Donor Care - novel therapies
The cellular therapy committee is focusing on:
- Identifying the role WMDA can play in safeguarding the safety and equity of access for donors and patients
- Addressing current issues, such as ethical dilemmas, that are raised by changing the role of stem cell donors
- Ensuring WMDA’s donor protection and safety standards are aligned with developments in this emerging landscape
- Establishing a collaborative space facilitate dialogues with different stakeholders
Donor Care - use of mobilising agents
Normal individuals are at risk for developing cancer, including leukemia, lymphoma or other blood diseases throughout their lifetime. G-CSF stimulates normal blood cell growth. In some patients with cancer or abnormal blood cells, it has also been shown to stimulate leukemic blood cells. Studies following large numbers of unrelated donors have shown that the risk of developing cancer within several years after the use of G-CSF is not increased compared to donors not receiving G-CSF.
These large studies on donors were performed using the types of G-CSF called Neupogen (filgrastim, Amgen) or Granocyte (lenograstim, Chugai). Other types of G-CSF called biosimilars (or follow-on biologics) have minor differences.
Based on a recent survey of forty-two organisations performed by the Donor Care Pillar of WMDA, and a review of the literature, the WMDA recommendation on the use of biosimilar filgrastims follows:
- Stem cell donor registries or their affiliated organisations may use filgrastim biosimilars, provided that they are approved by national and/or regional agencies for CD34-positive cell mobilisation in healthy donors or equivalent wording. Donors on approved research protocols are exempt from this restriction.
- If a new filgrastim biosimilar is used by a registry or its affiliated organisation, the registry should have a policy to continue to follow donors to identify any adverse effect possibly caused by the biosimilar.
- Stem cell donor registries must report adverse events and reactions (SEAR and SPEAR) as per usual practice, in addition registries MUST record the specific brand of mobilising agent in the S(P)EAR report.
Currently, WMDA cannot recommend the routine use of GM-CSF, plerixafor or similar mobilizing agents, but recognises that there may be situations where their use is appropriate per individual situations.
Donor Care - suitable to donate or not?
Link to the Wiki, click here.
Donor Care - data transparency
A donor is considered as a research subject if there is interaction with the donor for research purposes, or if the donor’s identifiable data will be included in the research; WMDA recommends establishing procedures to ensure such requests are handled efficiently.

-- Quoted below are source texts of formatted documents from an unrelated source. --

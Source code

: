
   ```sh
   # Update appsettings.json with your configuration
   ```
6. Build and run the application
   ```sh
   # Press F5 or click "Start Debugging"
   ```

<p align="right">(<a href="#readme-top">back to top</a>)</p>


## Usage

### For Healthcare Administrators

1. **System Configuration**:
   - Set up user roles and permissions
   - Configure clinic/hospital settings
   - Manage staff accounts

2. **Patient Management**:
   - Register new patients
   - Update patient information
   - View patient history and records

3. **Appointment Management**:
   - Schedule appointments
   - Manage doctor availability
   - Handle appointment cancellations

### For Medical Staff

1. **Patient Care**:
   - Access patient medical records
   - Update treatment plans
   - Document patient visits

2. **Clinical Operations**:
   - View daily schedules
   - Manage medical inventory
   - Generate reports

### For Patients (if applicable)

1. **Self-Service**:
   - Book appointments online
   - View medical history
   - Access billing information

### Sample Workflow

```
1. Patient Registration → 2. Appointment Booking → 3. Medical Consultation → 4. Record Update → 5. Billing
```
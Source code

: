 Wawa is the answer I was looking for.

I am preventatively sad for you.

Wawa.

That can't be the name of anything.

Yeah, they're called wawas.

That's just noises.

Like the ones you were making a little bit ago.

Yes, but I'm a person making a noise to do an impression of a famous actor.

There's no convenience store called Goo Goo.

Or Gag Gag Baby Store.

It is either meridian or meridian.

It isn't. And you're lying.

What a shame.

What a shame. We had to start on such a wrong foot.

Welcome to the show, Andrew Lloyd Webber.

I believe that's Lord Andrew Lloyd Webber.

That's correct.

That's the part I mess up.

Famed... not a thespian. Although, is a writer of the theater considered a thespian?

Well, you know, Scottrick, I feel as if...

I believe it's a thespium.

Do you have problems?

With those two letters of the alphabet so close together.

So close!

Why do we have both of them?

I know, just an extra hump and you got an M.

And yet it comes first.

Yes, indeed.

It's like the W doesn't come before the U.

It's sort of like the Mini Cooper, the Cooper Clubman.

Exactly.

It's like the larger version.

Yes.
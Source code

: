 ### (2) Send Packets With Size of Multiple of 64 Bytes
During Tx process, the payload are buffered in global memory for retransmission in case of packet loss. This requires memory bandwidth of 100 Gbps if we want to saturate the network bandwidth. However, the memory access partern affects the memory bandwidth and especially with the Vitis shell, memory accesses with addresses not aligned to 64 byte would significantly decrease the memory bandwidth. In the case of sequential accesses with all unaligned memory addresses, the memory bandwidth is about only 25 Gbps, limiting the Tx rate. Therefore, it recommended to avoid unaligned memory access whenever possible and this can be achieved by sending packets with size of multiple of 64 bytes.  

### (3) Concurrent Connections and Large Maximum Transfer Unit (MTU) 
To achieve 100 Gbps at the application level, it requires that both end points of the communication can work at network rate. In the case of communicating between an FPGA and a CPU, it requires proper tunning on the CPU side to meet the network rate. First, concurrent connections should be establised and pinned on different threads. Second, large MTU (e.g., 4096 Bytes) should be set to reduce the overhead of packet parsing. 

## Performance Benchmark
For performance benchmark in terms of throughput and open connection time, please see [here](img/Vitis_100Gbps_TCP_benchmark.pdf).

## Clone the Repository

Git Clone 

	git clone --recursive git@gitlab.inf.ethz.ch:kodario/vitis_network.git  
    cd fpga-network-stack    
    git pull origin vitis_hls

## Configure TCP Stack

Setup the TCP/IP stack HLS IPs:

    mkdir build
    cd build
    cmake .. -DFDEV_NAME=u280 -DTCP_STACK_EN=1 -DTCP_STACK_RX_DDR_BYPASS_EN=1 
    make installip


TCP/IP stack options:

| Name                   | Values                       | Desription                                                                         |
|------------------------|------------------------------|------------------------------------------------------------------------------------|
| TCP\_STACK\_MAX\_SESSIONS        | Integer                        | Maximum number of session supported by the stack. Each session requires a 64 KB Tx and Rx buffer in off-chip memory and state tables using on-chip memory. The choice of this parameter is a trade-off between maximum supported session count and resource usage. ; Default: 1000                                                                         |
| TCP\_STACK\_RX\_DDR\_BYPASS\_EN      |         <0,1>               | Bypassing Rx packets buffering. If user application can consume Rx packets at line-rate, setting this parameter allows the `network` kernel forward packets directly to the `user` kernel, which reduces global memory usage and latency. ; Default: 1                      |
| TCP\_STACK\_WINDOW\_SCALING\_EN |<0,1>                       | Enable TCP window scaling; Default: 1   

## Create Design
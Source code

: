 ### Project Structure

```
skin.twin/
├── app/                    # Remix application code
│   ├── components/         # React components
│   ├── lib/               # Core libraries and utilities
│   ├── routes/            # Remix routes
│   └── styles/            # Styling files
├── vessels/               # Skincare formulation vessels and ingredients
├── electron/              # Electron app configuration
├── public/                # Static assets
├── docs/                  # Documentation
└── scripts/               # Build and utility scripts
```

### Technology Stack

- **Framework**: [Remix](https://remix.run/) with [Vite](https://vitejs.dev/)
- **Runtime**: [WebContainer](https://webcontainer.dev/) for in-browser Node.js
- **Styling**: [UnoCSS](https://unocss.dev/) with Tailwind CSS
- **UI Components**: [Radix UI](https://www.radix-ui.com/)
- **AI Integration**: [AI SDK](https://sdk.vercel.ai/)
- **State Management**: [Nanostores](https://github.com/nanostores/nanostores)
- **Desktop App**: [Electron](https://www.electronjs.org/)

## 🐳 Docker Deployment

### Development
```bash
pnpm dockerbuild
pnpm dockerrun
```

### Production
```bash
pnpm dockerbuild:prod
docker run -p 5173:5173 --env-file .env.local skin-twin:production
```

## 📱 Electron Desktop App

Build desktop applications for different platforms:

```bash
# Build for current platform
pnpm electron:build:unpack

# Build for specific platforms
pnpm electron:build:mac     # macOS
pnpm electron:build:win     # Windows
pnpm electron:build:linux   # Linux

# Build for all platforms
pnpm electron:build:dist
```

Donor Care - post donation
In most countries there is a structured and robust bio-vigilance and surveillance system that guarantees the well-being of the donor. Your donor registry will contact you on a regular basis to monitor your health. WMDA encourages internal data collection on donor complications both during and following donation. A donor follow-up is recommended 30 days after collection, and then one year, five years and 10 years after donation. Data collection of short and long-term donor adverse reactions is crucial to ensure the maximum donor safety.
In 5–10% of donations, a subsequent donation may be requested; that means that donors can be requested to donate another product for the same or different recipient. Recent studies have shown that donation-related symptoms for second donations are similar to those for the first donation.